A verbatim reproduction of every entry is the expected answer.

Source records:
<<<<

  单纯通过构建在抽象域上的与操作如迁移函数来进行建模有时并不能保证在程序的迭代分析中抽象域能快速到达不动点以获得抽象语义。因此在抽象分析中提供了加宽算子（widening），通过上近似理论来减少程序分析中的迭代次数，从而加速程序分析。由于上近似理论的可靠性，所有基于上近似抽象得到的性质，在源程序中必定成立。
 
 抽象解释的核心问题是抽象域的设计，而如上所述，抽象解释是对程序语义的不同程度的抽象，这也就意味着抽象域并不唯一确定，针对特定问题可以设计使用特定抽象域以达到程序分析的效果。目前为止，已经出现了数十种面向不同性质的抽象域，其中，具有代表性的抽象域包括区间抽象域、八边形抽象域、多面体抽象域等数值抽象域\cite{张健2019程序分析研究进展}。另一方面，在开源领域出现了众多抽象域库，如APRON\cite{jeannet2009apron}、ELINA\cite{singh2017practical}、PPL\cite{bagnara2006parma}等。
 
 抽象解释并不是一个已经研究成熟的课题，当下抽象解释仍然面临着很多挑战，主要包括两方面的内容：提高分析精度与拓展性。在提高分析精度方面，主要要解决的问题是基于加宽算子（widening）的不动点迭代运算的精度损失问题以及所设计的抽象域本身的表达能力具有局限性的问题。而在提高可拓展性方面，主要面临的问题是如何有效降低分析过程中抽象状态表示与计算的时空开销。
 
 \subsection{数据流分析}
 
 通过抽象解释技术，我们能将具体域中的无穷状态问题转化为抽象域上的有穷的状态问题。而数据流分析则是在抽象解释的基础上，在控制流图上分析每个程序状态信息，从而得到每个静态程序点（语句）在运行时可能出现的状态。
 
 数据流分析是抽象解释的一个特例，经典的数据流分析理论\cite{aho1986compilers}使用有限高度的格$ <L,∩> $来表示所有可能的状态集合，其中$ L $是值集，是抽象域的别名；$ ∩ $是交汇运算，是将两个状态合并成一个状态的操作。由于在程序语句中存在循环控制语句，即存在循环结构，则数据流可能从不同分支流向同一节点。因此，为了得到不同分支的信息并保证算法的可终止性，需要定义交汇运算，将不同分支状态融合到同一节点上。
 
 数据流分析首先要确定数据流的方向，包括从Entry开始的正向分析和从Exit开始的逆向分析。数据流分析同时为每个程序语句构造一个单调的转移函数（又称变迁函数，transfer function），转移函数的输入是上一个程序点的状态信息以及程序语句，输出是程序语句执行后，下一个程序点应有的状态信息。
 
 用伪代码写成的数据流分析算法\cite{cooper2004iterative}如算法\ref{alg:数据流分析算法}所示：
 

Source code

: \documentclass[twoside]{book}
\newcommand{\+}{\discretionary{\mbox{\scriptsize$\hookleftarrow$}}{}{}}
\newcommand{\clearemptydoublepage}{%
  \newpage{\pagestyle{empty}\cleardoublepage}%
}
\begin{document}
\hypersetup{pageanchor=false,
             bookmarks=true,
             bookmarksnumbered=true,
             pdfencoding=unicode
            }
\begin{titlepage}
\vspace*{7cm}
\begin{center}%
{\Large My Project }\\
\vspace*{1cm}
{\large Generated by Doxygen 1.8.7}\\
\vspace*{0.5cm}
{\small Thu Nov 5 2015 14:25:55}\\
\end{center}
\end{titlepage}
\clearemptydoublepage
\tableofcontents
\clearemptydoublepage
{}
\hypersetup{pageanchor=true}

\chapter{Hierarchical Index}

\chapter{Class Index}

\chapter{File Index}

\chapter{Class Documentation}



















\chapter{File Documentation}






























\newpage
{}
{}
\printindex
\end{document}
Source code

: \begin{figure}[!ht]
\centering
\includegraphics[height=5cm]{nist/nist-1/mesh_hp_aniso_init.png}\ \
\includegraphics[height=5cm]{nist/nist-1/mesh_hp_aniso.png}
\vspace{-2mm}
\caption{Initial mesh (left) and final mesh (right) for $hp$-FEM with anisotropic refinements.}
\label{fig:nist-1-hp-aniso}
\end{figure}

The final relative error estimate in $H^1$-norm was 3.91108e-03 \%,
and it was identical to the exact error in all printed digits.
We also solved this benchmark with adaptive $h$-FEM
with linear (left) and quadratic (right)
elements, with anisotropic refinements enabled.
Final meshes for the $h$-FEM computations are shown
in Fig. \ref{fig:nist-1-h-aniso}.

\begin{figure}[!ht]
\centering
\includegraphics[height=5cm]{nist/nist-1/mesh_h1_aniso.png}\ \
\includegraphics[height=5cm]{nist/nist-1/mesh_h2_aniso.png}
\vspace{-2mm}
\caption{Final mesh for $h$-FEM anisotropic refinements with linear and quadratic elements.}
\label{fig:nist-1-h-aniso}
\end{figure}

>>>>

• Result:
  单纯通过构建在抽象域上的与操作如迁移函数来进行建模有时并不能保证在程序的迭代分析中抽象域能快速到达不动点以获得抽象语义。因此在抽象分析中提供了加宽算子（widening），通过上近似理论来减少程序分析中的迭代次数，从而加速程序分析。由于上近似理论的可靠性，所有基于上近似抽象得到的性质，在源程序中必定成立。
 
 抽象解释的核心问题是抽象域的设计，而如上所述，抽象解释是对程序语义的不同程度的抽象，这也就意味着抽象域并不唯一确定，针对特定问题可以设计使用特定抽象域以达到程序分析的效果。目前为止，已经出现了数十种面向不同性质的抽象域，其中，具有代表性的抽象域包括区间抽象域、八边形抽象域、多面体抽象域等数值抽象域\cite{张健2019程序分析研究进展}。另一方面，在开源领域出现了众多抽象域库，如APRON\cite{jeannet2009apron}、ELINA\cite{singh2017practical}、PPL\cite{bagnara2006parma}等。
 
 抽象解释并不是一个已经研究成熟的课题，当下抽象解释仍然面临着很多挑战，主要包括两方面的内容：提高分析精度与拓展性。在提高分析精度方面，主要要解决的问题是基于加宽算子（widening）的不动点迭代运算的精度损失问题以及所设计的抽象域本身的表达能力具有局限性的问题。而在提高可拓展性方面，主要面临的问题是如何有效降低分析过程中抽象状态表示与计算的时空开销。
 
 \subsection{数据流分析}
 
 通过抽象解释技术，我们能将具体域中的无穷状态问题转化为抽象域上的有穷的状态问题。而数据流分析则是在抽象解释的基础上，在控制流图上分析每个程序状态信息，从而得到每个静态程序点（语句）在运行时可能出现的状态。
 
 数据流分析是抽象解释的一个特例，经典的数据流分析理论\cite{aho1986compilers}使用有限高度的格$ <L,∩> $来表示所有可能的状态集合，其中$ L $是值集，是抽象域的别名；$ ∩ $是交汇运算，是将两个状态合并成一个状态的操作。由于在程序语句中存在循环控制语句，即存在循环结构，则数据流可能从不同分支流向同一节点。因此，为了得到不同分支的信息并保证算法的可终止性，需要定义交汇运算，将不同分支状态融合到同一节点上。
 
 数据流分析首先要确定数据流的方向，包括从Entry开始的正向分析和从Exit开始的逆向分析。数据流分析同时为每个程序语句构造一个单调的转移函数（又称变迁函数，transfer function），转移函数的输入是上一个程序点的状态信息以及程序语句，输出是程序语句执行后，下一个程序点应有的状态信息。
 
 用伪代码写成的数据流分析算法\cite{cooper2004iterative}如算法\ref{alg:数据流分析算法}所示：
 

Source code

: \documentclass[twoside]{book}
\newcommand{\+}{\discretionary{\mbox{\scriptsize$\hookleftarrow$}}{}{}}
\newcommand{\clearemptydoublepage}{%
  \newpage{\pagestyle{empty}\cleardoublepage}%
}
\begin{document}
\hypersetup{pageanchor=false,
             bookmarks=true,
             bookmarksnumbered=true,
             pdfencoding=unicode
            }
\begin{titlepage}
\vspace*{7cm}
\begin{center}%
{\Large My Project }\\
\vspace*{1cm}
{\large Generated by Doxygen 1.8.7}\\
\vspace*{0.5cm}
{\small Thu Nov 5 2015 14:25:55}\\
\end{center}
\end{titlepage}
\clearemptydoublepage
\tableofcontents
\clearemptydoublepage
{}
\hypersetup{pageanchor=true}

\chapter{Hierarchical Index}

\chapter{Class Index}

\chapter{File Index}

\chapter{Class Documentation}



















\chapter{File Documentation}






























\newpage
{}
{}
\printindex
\end{document}
Source code

: \begin{figure}[!ht]
\centering
\includegraphics[height=5cm]{nist/nist-1/mesh_hp_aniso_init.png}\ \
\includegraphics[height=5cm]{nist/nist-1/mesh_hp_aniso.png}
\vspace{-2mm}
\caption{Initial mesh (left) and final mesh (right) for $hp$-FEM with anisotropic refinements.}
\label{fig:nist-1-hp-aniso}
\end{figure}

The final relative error estimate in $H^1$-norm was 3.91108e-03 \%,
and it was identical to the exact error in all printed digits.
We also solved this benchmark with adaptive $h$-FEM
with linear (left) and quadratic (right)
elements, with anisotropic refinements enabled.
Final meshes for the $h$-FEM computations are shown
in Fig. \ref{fig:nist-1-h-aniso}.

\begin{figure}[!ht]
\centering
\includegraphics[height=5cm]{nist/nist-1/mesh_h1_aniso.png}\ \
\includegraphics[height=5cm]{nist/nist-1/mesh_h2_aniso.png}
\vspace{-2mm}
\caption{Final mesh for $h$-FEM anisotropic refinements with linear and quadratic elements.}
\label{fig:nist-1-h-aniso}
\end{figure}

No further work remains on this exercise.